Album Review: Linkin Park's 'Living Things' breathes life into band

SoCal rock group adds some fresh elements to its thrash

On their last two albums— 2007’s “Minutes To Midnight” and 2010’s “A Thousand Suns”— the members of Linkin Park were feeling their oats a little, bucking the musical conventions that had made them a multi-platinum act, but now felt confining instead of defining.

For “Living Things,” out Tuesday (26), the Los Angeles band took a breath, regrouped, and returns with an album that pulls in all the elements that made millions of rock/rap fans love them initially, but they manage to shake it up plenty in fresh and sometimes surprising ways.

The angry young men on 2000’s “Hybrid Theory” may all now well be on the far side of 30, but  they’ve still found plenty to get their dander up. Whether it’s betrayal or loss, as on opening track, “Lost in the Echo” or on the mindbendingly vitriolic “Lies Greed Misery,” there’s always some blistering screed they need to get off their collective chest that has been festering. 

For fans of the Linkin Park template —Chester Bennington sings and then usually starts to scream his lungs out, before or after Mike Shinoda has rapped and some keyboards have tinkered around— that is still intact to great effect, as on “Burn It Down,” the album’s wildly successful first single. 

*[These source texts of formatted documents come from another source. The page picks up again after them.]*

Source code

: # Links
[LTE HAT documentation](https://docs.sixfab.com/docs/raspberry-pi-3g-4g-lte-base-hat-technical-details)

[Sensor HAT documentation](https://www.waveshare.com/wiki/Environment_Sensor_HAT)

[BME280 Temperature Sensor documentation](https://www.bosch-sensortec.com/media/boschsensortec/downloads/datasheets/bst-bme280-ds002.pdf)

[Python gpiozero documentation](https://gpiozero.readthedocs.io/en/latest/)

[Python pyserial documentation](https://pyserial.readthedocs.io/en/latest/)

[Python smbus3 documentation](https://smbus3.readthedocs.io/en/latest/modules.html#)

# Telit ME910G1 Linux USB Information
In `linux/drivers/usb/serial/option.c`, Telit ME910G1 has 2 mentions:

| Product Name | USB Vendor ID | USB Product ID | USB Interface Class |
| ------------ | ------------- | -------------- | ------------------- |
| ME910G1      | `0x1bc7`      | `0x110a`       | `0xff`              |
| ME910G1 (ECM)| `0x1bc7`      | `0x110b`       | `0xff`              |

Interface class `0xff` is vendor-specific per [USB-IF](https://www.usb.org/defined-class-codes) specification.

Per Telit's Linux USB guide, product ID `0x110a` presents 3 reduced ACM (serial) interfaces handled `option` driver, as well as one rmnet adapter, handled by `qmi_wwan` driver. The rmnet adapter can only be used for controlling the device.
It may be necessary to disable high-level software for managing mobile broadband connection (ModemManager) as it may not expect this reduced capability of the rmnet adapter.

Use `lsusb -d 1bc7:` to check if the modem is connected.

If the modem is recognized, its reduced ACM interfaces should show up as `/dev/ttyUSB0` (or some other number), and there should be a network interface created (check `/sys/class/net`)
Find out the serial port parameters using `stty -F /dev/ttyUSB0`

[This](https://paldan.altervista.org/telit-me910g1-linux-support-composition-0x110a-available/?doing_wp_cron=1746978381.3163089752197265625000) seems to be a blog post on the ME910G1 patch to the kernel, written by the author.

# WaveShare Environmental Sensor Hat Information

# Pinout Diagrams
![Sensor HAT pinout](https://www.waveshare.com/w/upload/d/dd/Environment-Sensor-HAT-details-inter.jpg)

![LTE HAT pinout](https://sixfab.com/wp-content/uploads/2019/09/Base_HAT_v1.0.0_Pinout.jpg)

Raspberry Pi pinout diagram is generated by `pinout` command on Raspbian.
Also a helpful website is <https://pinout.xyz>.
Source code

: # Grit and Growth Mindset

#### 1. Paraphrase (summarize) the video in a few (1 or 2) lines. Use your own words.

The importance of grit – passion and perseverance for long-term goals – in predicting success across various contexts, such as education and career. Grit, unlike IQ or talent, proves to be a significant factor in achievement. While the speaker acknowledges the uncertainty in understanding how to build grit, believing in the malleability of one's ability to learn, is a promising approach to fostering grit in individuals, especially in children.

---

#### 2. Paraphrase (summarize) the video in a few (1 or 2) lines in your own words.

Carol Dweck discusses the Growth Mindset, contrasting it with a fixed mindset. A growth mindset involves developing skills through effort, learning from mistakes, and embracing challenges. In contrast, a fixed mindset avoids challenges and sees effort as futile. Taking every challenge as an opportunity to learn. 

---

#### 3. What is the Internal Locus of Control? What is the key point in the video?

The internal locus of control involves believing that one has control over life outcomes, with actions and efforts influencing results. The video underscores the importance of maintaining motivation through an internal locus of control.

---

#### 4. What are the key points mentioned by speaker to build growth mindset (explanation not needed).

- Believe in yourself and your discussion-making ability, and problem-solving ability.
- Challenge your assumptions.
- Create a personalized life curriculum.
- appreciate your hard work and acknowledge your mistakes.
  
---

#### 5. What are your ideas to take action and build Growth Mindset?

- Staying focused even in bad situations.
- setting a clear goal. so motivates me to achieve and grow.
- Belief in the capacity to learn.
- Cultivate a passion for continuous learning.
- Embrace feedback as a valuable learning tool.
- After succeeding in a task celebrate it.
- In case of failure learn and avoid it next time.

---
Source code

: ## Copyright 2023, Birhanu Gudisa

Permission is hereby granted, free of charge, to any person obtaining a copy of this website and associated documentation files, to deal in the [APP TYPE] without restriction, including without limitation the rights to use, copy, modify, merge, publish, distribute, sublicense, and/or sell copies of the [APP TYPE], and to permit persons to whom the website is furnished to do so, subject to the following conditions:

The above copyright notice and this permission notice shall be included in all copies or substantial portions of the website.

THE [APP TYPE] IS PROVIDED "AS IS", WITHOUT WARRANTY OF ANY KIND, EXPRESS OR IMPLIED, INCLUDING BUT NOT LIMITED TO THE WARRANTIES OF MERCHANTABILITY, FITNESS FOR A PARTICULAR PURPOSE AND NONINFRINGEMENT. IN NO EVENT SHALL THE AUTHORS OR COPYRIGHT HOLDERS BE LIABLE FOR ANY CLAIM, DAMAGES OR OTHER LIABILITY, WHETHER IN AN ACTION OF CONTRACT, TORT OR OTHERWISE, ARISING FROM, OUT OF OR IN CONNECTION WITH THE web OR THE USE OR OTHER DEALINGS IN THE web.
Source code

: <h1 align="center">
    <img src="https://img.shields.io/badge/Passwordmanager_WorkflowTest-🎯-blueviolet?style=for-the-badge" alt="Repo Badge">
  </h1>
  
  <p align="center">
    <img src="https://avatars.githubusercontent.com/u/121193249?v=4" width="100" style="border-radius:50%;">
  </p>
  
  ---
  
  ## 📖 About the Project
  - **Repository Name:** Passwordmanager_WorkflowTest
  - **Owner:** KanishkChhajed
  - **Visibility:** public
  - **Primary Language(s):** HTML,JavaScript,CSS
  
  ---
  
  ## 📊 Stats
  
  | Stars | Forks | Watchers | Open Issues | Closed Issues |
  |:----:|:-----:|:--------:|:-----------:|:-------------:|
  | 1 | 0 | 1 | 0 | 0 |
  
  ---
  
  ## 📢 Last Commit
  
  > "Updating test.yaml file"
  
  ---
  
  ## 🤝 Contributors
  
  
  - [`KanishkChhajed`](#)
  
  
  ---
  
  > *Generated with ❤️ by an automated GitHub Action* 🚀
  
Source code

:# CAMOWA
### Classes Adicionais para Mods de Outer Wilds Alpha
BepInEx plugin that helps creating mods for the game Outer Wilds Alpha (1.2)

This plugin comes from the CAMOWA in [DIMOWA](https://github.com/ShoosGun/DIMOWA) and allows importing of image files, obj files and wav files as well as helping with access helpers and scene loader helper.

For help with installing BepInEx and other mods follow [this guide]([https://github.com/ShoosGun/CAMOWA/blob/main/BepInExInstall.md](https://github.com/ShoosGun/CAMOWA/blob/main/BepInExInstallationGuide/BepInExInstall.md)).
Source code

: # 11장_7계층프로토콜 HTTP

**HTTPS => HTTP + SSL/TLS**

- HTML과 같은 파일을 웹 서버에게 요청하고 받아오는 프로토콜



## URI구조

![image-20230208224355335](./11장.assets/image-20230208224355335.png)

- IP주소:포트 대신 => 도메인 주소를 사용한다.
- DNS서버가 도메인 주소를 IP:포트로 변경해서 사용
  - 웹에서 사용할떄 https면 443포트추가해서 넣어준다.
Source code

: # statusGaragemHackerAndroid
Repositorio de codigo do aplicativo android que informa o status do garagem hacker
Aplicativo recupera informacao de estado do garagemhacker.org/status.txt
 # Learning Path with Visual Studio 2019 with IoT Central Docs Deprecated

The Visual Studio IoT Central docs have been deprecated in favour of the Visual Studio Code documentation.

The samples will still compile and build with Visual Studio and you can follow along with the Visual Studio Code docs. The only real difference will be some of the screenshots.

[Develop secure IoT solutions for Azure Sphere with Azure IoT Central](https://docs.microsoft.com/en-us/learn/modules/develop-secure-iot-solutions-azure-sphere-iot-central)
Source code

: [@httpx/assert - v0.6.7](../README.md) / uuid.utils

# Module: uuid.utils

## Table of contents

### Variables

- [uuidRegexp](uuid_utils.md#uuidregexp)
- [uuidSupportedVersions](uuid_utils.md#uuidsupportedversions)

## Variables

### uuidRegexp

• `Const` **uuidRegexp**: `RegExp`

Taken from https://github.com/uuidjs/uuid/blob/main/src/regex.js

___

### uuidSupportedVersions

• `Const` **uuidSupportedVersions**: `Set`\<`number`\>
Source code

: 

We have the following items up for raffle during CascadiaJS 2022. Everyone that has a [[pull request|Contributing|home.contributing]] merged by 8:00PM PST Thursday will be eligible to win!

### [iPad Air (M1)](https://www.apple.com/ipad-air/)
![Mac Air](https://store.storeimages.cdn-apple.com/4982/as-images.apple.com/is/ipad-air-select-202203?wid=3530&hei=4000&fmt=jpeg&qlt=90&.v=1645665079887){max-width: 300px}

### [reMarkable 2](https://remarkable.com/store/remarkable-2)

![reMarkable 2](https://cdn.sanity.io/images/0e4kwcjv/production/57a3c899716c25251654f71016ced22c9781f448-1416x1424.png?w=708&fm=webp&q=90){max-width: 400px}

However, then comes something like the aforementioned “Lies Greed Misery,” which sounds like an unholy alliance between Erasure, Kanye West, Skrillex and M.I.A. before it explodes wide open as Bennington repeatedly screams “You did it to yourself”  at a level that will peel paint off the walls. “Castle of Glass” begins with a genial chugging that sounds downright countrified, as the band sings “I’m only a crack in this castle of glass” with a lulling resignation.

Linkin Park’s appeal to its followers, or this fan at least, is the catharsis its songs often provide. I was a recent transplant to Los Angeles from New York when Linkin Park broke through with “Hybrid Theory.” I remember playing songs like “Crawling” or “In The End” in my car and they matched every bit of anxiety and angst that comes with starting over. There has always been something about Linkin Park’s music from that day on that has always tapped into an underlying, hidden hurt and rage that feels left over from adolescence.  It scabs over, but never heals.

As producer Rick Rubin, who worked with the band for the third time, explained at a Q&A and listening party for the band last week, they write piecemeal. He compared them more to programmers than a traditional band: each member brings in his part and they songs are  Frankensteined together. For Linkin Park’s detractors, that means the songs sound disjointed with disparate elements coming out of nowhere and shape shift with seemingly no rhyme or reason, but given how much pop radio now throws in a rap on almost every pop song, in some ways it sounds like everyone else finally caught up with Linkin Park’s way of doing things.

One of the constants that holds “Living Things” together is Rob Bourdon’s drumming. He bring a military-like rat-a-tat to such songs as on “In My Remains” or “Until It Breaks,” especially when it feels like all the parts could come unhinged at any minute unless tied down.

Two of the tracks weigh in under two minutes each and all 12 songs amount to less than 38 minutes, but there’s a density and a thrash to the songs that make any stretching or filler not only unnecessary but undesirable. By the time the album wraps with the echo-y, throbbing “Powerless” (also the end title for “Abraham Lincoln: Vampire Hunter”), you’ll be ready for a little breather.